Rendered images with source text
=-=-=-=-=
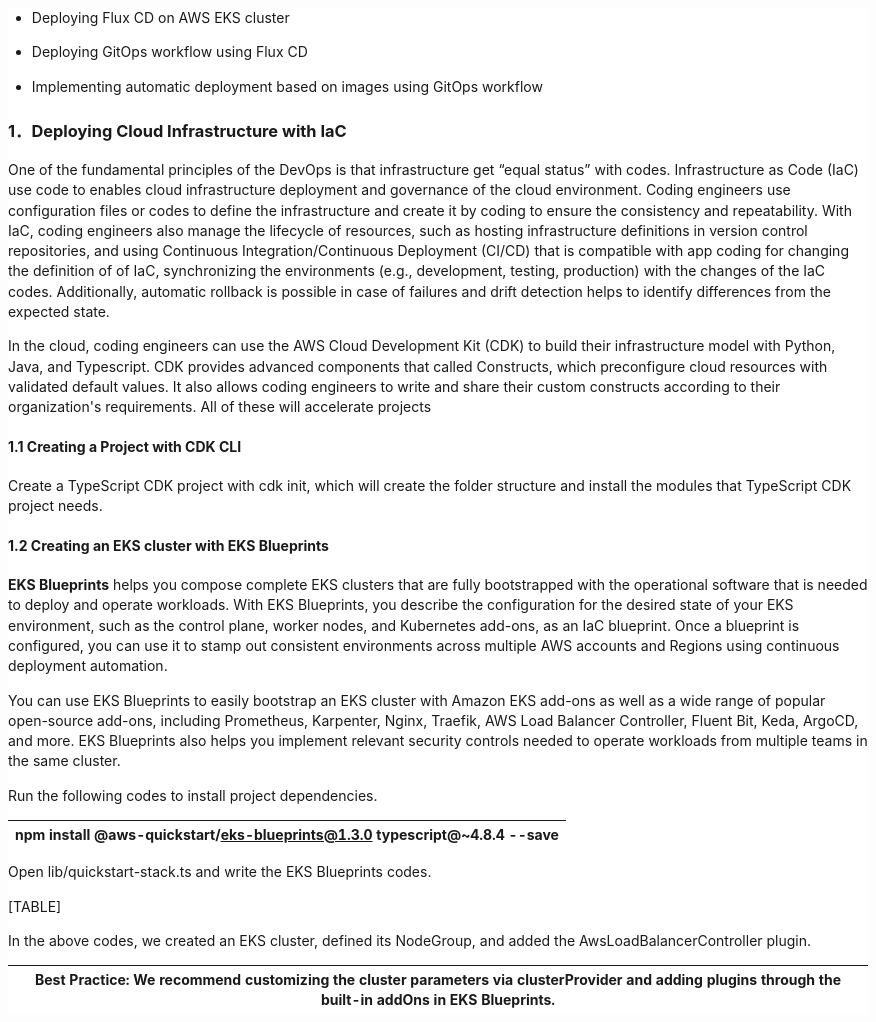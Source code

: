 - Deploying Flux CD on AWS EKS cluster

- Deploying GitOps workflow using Flux CD

- Implementing automatic deployment based on images using GitOps workflow

### 1．Deploying Cloud Infrastructure with IaC

One of the fundamental principles of the DevOps is that infrastructure get “equal status” with codes. Infrastructure as Code (IaC) use code to enables cloud infrastructure deployment and governance of the cloud environment. Coding engineers use configuration files or codes to define the infrastructure and create it by coding to ensure the consistency and repeatability. With IaC, coding engineers also manage the lifecycle of resources, such as hosting infrastructure definitions in version control repositories, and using Continuous Integration/Continuous Deployment (CI/CD) that is compatible with app coding for changing the definition of of IaC, synchronizing the environments (e.g., development, testing, production) with the changes of the IaC codes. Additionally, automatic rollback is possible in case of failures and drift detection helps to identify differences from the expected state.

In the cloud, coding engineers can use the AWS Cloud Development Kit (CDK) to build their infrastructure model with Python, Java, and Typescript. CDK provides advanced components that called Constructs, which preconfigure cloud resources with validated default values. It also allows coding engineers to write and share their custom constructs according to their organization's requirements. All of these will accelerate projects

#### 1.1 Creating a Project with CDK CLI

Create a TypeScript CDK project with cdk init, which will create the folder structure and install the modules that TypeScript CDK project needs.

#### 1.2 Creating an EKS cluster with EKS Blueprints

**EKS Blueprints** helps you compose complete EKS clusters that are fully bootstrapped with the operational software that is needed to deploy and operate workloads. With EKS Blueprints, you describe the configuration for the desired state of your EKS environment, such as the control plane, worker nodes, and Kubernetes add-ons, as an IaC blueprint. Once a blueprint is configured, you can use it to stamp out consistent environments across multiple AWS accounts and Regions using continuous deployment automation.

You can use EKS Blueprints to easily bootstrap an EKS cluster with Amazon EKS add-ons as well as a wide range of popular open-source add-ons, including Prometheus, Karpenter, Nginx, Traefik, AWS Load Balancer Controller, Fluent Bit, Keda, ArgoCD, and more. EKS Blueprints also helps you implement relevant security controls needed to operate workloads from multiple teams in the same cluster.

Run the following codes to install project dependencies.

| npm install @aws-quickstart/eks-blueprints@1.3.0 typescript@~4.8.4 --save |
|---------------------------------------------------------------------------|

Open lib/quickstart-stack.ts and write the EKS Blueprints codes.

[TABLE]

In the above codes, we created an EKS cluster, defined its NodeGroup, and added the AwsLoadBalancerController plugin.

| Best Practice: We recommend customizing the cluster parameters via clusterProvider and adding plugins through the built-in addOns in EKS Blueprints. |
|------------------------------------------------------------------------------------------------------------------------------------------------------|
=-=-=-=-=
### Required action
Your output must contain exactly the lines from the one containing "EKS Blueprints. |" to the final line of the data above, and no other text.

### Exercise result
| Best Practice: We recommend customizing the cluster parameters via clusterProvider and adding plugins through the built-in addOns in EKS Blueprints. |
|------------------------------------------------------------------------------------------------------------------------------------------------------|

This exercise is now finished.